▸ Your objective
Which lines of the data contain the string "phối"? Copy every one.

▸ Records for the task
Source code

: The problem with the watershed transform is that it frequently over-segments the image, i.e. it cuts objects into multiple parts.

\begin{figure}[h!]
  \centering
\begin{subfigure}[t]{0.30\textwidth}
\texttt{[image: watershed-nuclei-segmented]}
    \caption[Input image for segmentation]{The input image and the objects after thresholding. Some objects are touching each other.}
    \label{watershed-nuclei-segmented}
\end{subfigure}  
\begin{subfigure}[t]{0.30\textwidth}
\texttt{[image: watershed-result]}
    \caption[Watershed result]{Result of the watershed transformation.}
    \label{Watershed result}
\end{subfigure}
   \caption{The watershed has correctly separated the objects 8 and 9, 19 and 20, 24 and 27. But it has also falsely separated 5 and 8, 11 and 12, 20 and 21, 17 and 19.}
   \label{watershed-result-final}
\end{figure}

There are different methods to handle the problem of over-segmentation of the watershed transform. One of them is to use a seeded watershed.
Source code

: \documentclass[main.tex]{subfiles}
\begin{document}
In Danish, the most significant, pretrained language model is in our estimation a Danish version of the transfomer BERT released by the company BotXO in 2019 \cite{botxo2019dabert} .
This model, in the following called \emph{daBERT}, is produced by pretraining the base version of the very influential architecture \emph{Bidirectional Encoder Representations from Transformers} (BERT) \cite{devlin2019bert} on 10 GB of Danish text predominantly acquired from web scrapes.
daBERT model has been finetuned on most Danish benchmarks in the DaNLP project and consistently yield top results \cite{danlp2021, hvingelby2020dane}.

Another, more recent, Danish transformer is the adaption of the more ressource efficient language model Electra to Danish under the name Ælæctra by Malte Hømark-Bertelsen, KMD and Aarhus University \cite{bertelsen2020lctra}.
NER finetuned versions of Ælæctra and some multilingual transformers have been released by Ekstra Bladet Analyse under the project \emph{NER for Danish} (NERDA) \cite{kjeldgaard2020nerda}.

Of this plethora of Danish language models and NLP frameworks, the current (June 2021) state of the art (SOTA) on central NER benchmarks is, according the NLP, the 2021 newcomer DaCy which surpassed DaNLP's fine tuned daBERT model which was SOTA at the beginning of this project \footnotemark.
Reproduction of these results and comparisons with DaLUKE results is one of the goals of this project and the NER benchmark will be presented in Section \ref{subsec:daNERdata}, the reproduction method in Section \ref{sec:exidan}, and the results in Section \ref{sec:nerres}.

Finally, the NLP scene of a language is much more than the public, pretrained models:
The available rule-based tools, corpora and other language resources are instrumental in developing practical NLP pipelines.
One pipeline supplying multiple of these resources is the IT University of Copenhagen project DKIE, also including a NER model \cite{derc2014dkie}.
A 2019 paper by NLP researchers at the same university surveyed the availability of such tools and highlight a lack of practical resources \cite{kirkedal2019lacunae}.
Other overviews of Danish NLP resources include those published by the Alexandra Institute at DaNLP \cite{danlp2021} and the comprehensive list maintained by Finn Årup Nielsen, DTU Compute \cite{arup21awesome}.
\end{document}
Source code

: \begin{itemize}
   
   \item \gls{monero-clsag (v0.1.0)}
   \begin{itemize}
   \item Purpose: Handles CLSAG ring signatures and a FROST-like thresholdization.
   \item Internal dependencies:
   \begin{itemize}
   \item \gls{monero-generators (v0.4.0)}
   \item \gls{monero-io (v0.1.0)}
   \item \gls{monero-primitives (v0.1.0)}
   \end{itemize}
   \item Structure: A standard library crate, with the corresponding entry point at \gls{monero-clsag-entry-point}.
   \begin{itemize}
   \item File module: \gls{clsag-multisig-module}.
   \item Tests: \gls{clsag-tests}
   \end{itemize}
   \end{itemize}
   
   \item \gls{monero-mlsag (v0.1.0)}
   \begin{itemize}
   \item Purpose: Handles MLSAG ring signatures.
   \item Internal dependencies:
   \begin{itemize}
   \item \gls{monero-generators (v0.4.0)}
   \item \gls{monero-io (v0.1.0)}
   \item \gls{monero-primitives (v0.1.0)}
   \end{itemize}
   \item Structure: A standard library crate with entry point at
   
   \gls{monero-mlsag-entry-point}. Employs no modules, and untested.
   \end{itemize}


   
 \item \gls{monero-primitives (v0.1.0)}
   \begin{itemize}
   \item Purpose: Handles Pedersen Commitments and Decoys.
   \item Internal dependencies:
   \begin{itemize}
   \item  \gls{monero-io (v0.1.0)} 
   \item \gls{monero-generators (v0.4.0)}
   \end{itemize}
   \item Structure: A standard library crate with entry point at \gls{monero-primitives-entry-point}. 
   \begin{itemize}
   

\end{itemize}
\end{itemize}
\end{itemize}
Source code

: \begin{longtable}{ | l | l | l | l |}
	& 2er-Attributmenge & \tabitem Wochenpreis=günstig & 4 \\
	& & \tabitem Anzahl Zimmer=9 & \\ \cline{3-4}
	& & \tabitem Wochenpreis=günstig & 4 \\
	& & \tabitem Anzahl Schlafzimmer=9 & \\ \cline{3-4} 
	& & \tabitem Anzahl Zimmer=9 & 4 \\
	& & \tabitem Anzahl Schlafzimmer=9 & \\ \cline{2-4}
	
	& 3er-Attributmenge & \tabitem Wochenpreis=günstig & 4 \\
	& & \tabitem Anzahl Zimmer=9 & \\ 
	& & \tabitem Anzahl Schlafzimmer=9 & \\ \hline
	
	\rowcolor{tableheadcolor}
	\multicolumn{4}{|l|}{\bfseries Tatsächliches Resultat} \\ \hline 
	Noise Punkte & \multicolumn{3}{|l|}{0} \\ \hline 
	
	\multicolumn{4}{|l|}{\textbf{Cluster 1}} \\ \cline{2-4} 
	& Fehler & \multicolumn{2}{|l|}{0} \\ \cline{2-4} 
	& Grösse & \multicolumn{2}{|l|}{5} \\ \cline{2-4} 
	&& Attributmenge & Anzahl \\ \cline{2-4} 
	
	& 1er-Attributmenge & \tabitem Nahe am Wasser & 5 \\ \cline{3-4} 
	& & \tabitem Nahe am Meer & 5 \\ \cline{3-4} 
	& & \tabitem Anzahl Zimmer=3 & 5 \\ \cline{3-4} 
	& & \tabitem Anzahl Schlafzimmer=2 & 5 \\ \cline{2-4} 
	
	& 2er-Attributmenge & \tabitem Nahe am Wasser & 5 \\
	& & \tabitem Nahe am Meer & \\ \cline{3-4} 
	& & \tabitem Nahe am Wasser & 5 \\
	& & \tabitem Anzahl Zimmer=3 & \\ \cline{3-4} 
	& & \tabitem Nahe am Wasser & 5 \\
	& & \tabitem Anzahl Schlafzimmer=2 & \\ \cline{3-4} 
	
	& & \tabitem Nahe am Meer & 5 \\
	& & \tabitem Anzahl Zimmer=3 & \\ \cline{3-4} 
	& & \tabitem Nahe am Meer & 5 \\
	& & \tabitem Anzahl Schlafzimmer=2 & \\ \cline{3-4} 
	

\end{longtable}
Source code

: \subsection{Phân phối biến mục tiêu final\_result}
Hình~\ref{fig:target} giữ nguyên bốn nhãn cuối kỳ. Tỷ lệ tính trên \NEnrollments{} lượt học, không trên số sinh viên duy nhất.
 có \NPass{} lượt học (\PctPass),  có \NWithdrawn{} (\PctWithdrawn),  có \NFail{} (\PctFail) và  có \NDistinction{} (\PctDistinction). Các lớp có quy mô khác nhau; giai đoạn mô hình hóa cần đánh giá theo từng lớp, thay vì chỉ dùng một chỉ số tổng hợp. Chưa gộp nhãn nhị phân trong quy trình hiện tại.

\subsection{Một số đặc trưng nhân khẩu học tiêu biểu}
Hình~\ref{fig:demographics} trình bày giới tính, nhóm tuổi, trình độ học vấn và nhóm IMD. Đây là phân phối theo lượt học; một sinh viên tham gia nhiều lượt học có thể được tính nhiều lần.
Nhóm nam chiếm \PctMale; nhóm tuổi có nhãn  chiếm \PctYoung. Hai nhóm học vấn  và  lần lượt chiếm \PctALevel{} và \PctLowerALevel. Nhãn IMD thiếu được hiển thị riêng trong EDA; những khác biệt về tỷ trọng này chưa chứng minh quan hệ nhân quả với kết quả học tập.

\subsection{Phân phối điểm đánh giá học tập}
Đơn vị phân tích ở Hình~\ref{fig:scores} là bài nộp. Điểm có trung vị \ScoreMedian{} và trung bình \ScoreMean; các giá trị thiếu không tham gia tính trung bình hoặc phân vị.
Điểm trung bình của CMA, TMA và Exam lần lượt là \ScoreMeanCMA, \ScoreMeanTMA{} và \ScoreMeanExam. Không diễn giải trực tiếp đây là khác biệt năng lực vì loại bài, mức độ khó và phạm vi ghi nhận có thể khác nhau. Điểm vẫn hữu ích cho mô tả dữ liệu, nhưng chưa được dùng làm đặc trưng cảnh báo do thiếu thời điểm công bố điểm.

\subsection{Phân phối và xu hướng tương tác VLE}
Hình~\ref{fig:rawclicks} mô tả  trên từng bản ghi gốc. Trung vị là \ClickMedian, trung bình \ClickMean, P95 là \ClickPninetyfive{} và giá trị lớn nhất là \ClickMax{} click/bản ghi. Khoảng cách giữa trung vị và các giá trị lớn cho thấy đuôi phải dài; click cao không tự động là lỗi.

▸ Solution to this exercise
: \subsection{Phân phối biến mục tiêu final\_result}
Hình~\ref{fig:demographics} trình bày giới tính, nhóm tuổi, trình độ học vấn và nhóm IMD. Đây là phân phối theo lượt học; một sinh viên tham gia nhiều lượt học có thể được tính nhiều lần.
\subsection{Phân phối điểm đánh giá học tập}
\subsection{Phân phối và xu hướng tương tác VLE}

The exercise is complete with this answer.